The smile on the Ghost's face faded, realizing that he was serious. "This will go badly for your wife and children if you don't let me go."
Li growled, "You will lie down on your belly. Now."
"All right. An honorable and honest security bureau officer. I am surprised… What's your name, little man?"
"My name is not your concern."
The Ghost knelt on the cobblestones.
Li decided to use his shoelaces to tie the Ghost's wrists. He then – Suddenly Li realized in shock that the shopping bag was between them and that the Ghost's right hand had disappeared behind it.
"No!" he shouted.
The Lucky Hope Shop bag exploded toward Li as the Ghost fired through it with a second gun he had hidden in an ankle holster or his sock.
The bullet zipped past Li's hip. He raised his hand in an automatic gesture, flinching. But by the time he was thrusting his own pistol forward the snakehead had knocked it from his hand. Li grabbed the Ghost's wrist and tried to pull the Model 51 from his fingers. Together they tumbled to the slick cobblestones and this gun too fell to the ground.
Desperately, they clutched at each other, clawing and striking when they could but mostly wrestling and trying to reach one of the weapons that lay on the cobblestones near them. The Ghost slammed his palm into Li's face and stunned him then spun away, struggling to pull the Glock from the cop's pocket.
Li recovered quickly and tackled the Ghost, knocking this weapon too to the ground. The cop's knee struck the killer's back and knocked the breath out of him. Still facing away from Li, the Ghost, gasping and moaning in pain, struggled to his knees. Li's arm remained around the snakehead's throat in a choke hold.
Unstoppable, the Ghost struggled toward the pistol.
Stop him, stop him, Li raged to himself. He's the man who would kill Hongse, the man who would kill the Changs.
Who would kill Loaban too.
Stop him!
He seized the leather thong around the Ghost's neck, the one that held the stone monkey amulet, and began to pull hard. The leather tightened. The Ghost's hands flailed uselessly and from his throat came a gurgling noise. The snakehead began to quiver. His heels were nearly off the ground.
Let go, Sonny Li told himself. Arrest him. Don't murder him.
But he didn't let go. He pulled harder and harder.

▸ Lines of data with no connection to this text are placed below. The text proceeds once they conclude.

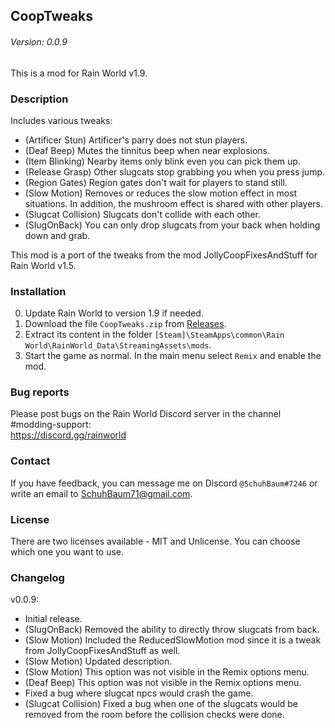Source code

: ## CoopTweaks
###### Version: 0.0.9

This is a mod for Rain World v1.9.

### Description
Includes various tweaks:
- (Artificer Stun) Artificer's parry does not stun players.
- (Deaf Beep) Mutes the tinnitus beep when near explosions.
- (Item Blinking) Nearby items only blink even you can pick them up.
- (Release Grasp) Other slugcats stop grabbing you when you press jump.
- (Region Gates) Region gates don't wait for players to stand still.
- (Slow Motion) Removes or reduces the slow motion effect in most situations. In addition, the mushroom effect is shared with other players.
- (Slugcat Collision) Slugcats don't collide with each other.
- (SlugOnBack) You can only drop slugcats from your back when holding down and grab.  
  
This mod is a port of the tweaks from the mod JollyCoopFixesAndStuff for Rain World v1.5.

### Installation
0. Update Rain World to version 1.9 if needed.
1. Download the file  `CoopTweaks.zip` from [Releases](https://github.com/SchuhBaum/CoopTweaks/releases/tag/v0.0.9).
2. Extract its content in the folder `[Steam]\SteamApps\common\Rain World\RainWorld_Data\StreamingAssets\mods`.
3. Start the game as normal. In the main menu select `Remix` and enable the mod. 

### Bug reports
Please post bugs on the Rain World Discord server in the channel #modding-support:  
https://discord.gg/rainworld

### Contact
If you have feedback, you can message me on Discord `@SchuhBaum#7246` or write an email to SchuhBaum71@gmail.com.

### License
There are two licenses available - MIT and Unlicense. You can choose which one you want to use. 

### Changelog
v0.0.9:
- Initial release.
- (SlugOnBack) Removed the ability to directly throw slugcats from back.
- (Slow Motion) Included the ReducedSlowMotion mod since it is a tweak from JollyCoopFixesAndStuff as well.
- (Slow Motion) Updated description.
- (Slow Motion) This option was not visible in the Remix options menu.
- (Deaf Beep) This option was not visible in the Remix options menu.
- Fixed a bug where slugcat npcs would crash the game.
- (Slugcat Collision) Fixed a bug when one of the slugcats would be removed from the room before the collision checks were done.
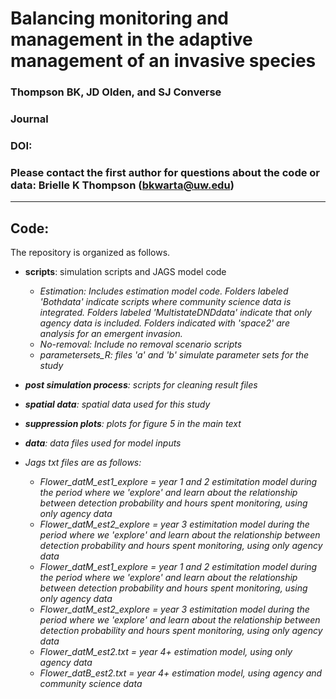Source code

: # Balancing monitoring and management in the adaptive management of an invasive species

### Thompson BK, JD Olden, and SJ Converse

### Journal

### DOI: 

### Please contact the first author for questions about the code or data: Brielle K Thompson (bkwarta@uw.edu)

__________________________________________________________________________________________________________________________________________

## Code: 

The repository is organized as follows. 

* **scripts**: simulation scripts and JAGS model code
  + <em>Estimation<em>: Includes estimation model code. Folders labeled 'Bothdata' indicate scripts where community science data is integrated. Folders labeled 'MultistateDNDdata' indicate that only agency data is included. Folders indicated with 'space2' are analysis for an emergent invasion.
  + <em>No-removal<em>: Include no removal scenario scripts
  + parametersets_R: files 'a' and 'b' simulate parameter sets for the study

* **post simulation process**: scripts for cleaning result files
* **spatial data**: spatial data used for this study
* **suppression plots**: plots for figure 5 in the main text
* **data**: data files used for model inputs

* Jags txt files are as follows:
  + Flower_datM_est1_explore = year 1 and 2 estimitation model during the period where we 'explore' and learn about the relationship between detection probability and hours spent monitoring, using only agency data
  + Flower_datM_est2_explore = year 3 estimitation model during the period where we 'explore' and learn about the relationship between detection probability and hours spent monitoring, using only agency data
  + Flower_datM_est1_explore = year 1 and 2 estimitation model during the period where we 'explore' and learn about the relationship between detection probability and hours spent monitoring, using only agency data
  + Flower_datM_est2_explore = year 3 estimitation model during the period where we 'explore' and learn about the relationship between detection probability and hours spent monitoring, using only agency data
  + Flower_datM_est2.txt = year 4+ estimation model, using only agency data
  + Flower_datB_est2.txt = year 4+ estimation model, using agency and community science data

Until the leather snapped.
The monkey figurine fell to the ground and shattered. Li stumbled backward, falling hard into the alley, striking his head on the cobblestones. He nearly passed out.
Judges of hell…
The cop could faintly see the Ghost, also on his hands and knees, gasping and coughing, holding his throat with one hand as his other patted the ground for a weapon.
An image came into Li's mind: His stern father reprimanding him for some foolish comment.
Then another one: The bodies of the Ghost's victims in Li's town in China, lying bloody on the sidewalk in front of the cafe.
And he pictured another terrible sight, one that had not yet happened:
Hongse dead, lying in darkness. Loaban too, his face as still in death as his body had been in life.
Sonny Li rolled to his knees and began crawling toward his enemy.
The crime scene bus left twenty-foot skid marks on the Chinatown street, which was slick with runoff from the melting ice from bins at a nearby fish market.
Amelia Sachs, her face grim, jumped out, accompanied by INS agent Alan Coe and Eddie Deng. They ran through the pungent alleyway toward the cluster of uniformed officers from the Fifth Precinct. The men and women stood casually, looking as matter-of-fact as police always did at crime scenes.
Even scenes of homicides.
Sachs slowed and gazed down at the body.
Sonny Li was lying on his stomach on the filthy cobblestones. Eyes partially open, palms flat beside him, level with his shoulders, as if he were about to start a series of push-ups.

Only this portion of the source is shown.